Die Abwägung der Gläubiger- und Schuldnerinteressen führt im vorliegenden Fall zur Unpfändbarkeit der Versorgungsgrundrente des Klägers. Diese Rente dient dem Ausgleich immaterieller Schäden und der Abgeltung des Mehraufwands, der dem Beschädigten als Folge der Schädigung in den verschiedensten Lebenslagen erwächst (siehe BSGE 30, 21, 25; 33, 112, 117; BSG, SozR 3100 § 30 BVG Nr. 13; vgl. auch BGH, VersR 1964, 1307, 1308). Der mit der Rentengewährung angestrebte Erfolg würde aber durch die Pfändung der Rente vereitelt werden. Deshalb hat schon die Bundesregierung in der Begründung zu § 54 des Entwurfs des SGB I darauf hingewiesen, daß die Versorgungsgrundrente in aller Regel nicht pfändbar sein werde (vgl. BT-Drucks. 7/868 S. 32 zu § 54). Sie ist jedenfalls dann nicht pfändbar, wenn die nach § 54 SGB I vorzunehmende Billigkeitsprüfung ergibt, daß Gläubigerinteressen, die ihrer Zweckbestimmung gegenüber stärker ins Gewicht fallen, nicht bestehen. Das ist hier der Fall.

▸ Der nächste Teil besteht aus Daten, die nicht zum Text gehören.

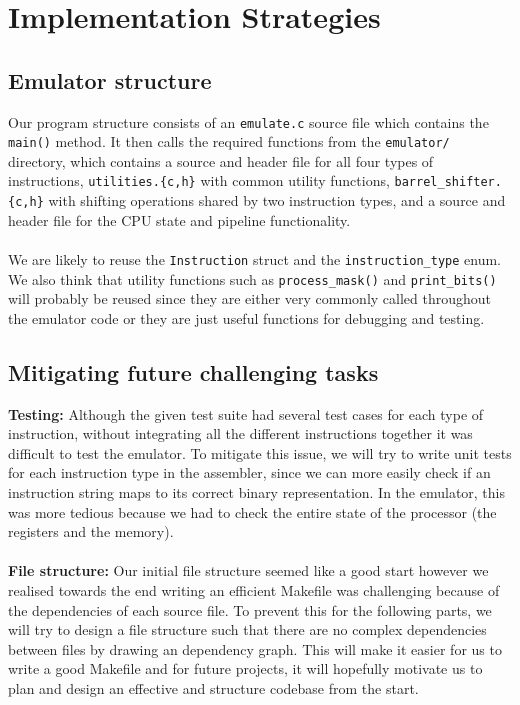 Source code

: \documentclass[11pt]{article}
\begin{document}
\section{Implementation Strategies}
\subsection{Emulator structure}
Our program structure consists of an \texttt{emulate.c} source file which contains the \texttt{main()} method. It then calls the required functions from the \texttt{emulator/} directory, which contains a source and header file for all four types of instructions, \texttt{utilities.\{c,h\}} with common utility functions, \texttt{barrel\_shifter.\{c,h\}} with shifting operations shared by two instruction types, and a source and header file for the CPU state and pipeline functionality.
\\\\
We are likely to reuse the \texttt{Instruction} struct and the \texttt{instruction\_type} enum. We also think that utility functions such as  \texttt{process\_mask()} and \texttt{print\_bits()} will probably be reused since they are either very commonly called throughout the emulator code or they are just useful functions for debugging and testing.

\subsection{Mitigating future challenging tasks}
\textbf{Testing:} Although the given test suite had several test cases for each type of instruction, without integrating all the different instructions together it was difficult to test the emulator. To mitigate this issue, we will try to write unit tests for each instruction type in the assembler, since we can more easily check if an instruction string maps to its correct binary representation. In the emulator, this was more tedious because we had to check the entire state of the processor (the registers and the memory).\\\\
\textbf{File structure:} Our initial file structure seemed like a good start however we realised towards the end writing an efficient Makefile was challenging because of the dependencies of each source file. To prevent this for the following parts, we will try to design a file structure such that there are no complex dependencies between files by drawing an dependency graph. This will make it easier for us to write a good Makefile and for future projects, it will hopefully motivate us to plan and design an effective and structure codebase from the start.
\end{document}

Die Beklagte hebt zwar zutreffend hervor, daß an der Beitreibung rückständiger Gesamtsozialversicherungsbeiträge ein starkes öffentliches Interesse besteht; denn die Gemeinschaft aller in der Sozialversicherung zusammengeschlossenen Versicherten muß in einem sozialen Rechtsstaat möglichst vor Schaden bewahrt bleiben. Dieses hier auf der Gläubigerseite in Betracht kommende Interesse an einer Pfändung der Versorgungsgrundrente des Klägers tritt gegenüber deren Zweckbestimmung jedoch zurück, weil der der Solidargemeinschaft aller Versicherten durch die Nichtbeitreibbarkeit der rückständigen Gesamtsozialversicherungsbeiträge erwachsende materielle Schaden leichter wiegt als die Vereitelung des mit der Versorgungsgrundrente angestrebten Ausgleichs des vom Kläger durch die MdE erlittenen immateriellen Schadens.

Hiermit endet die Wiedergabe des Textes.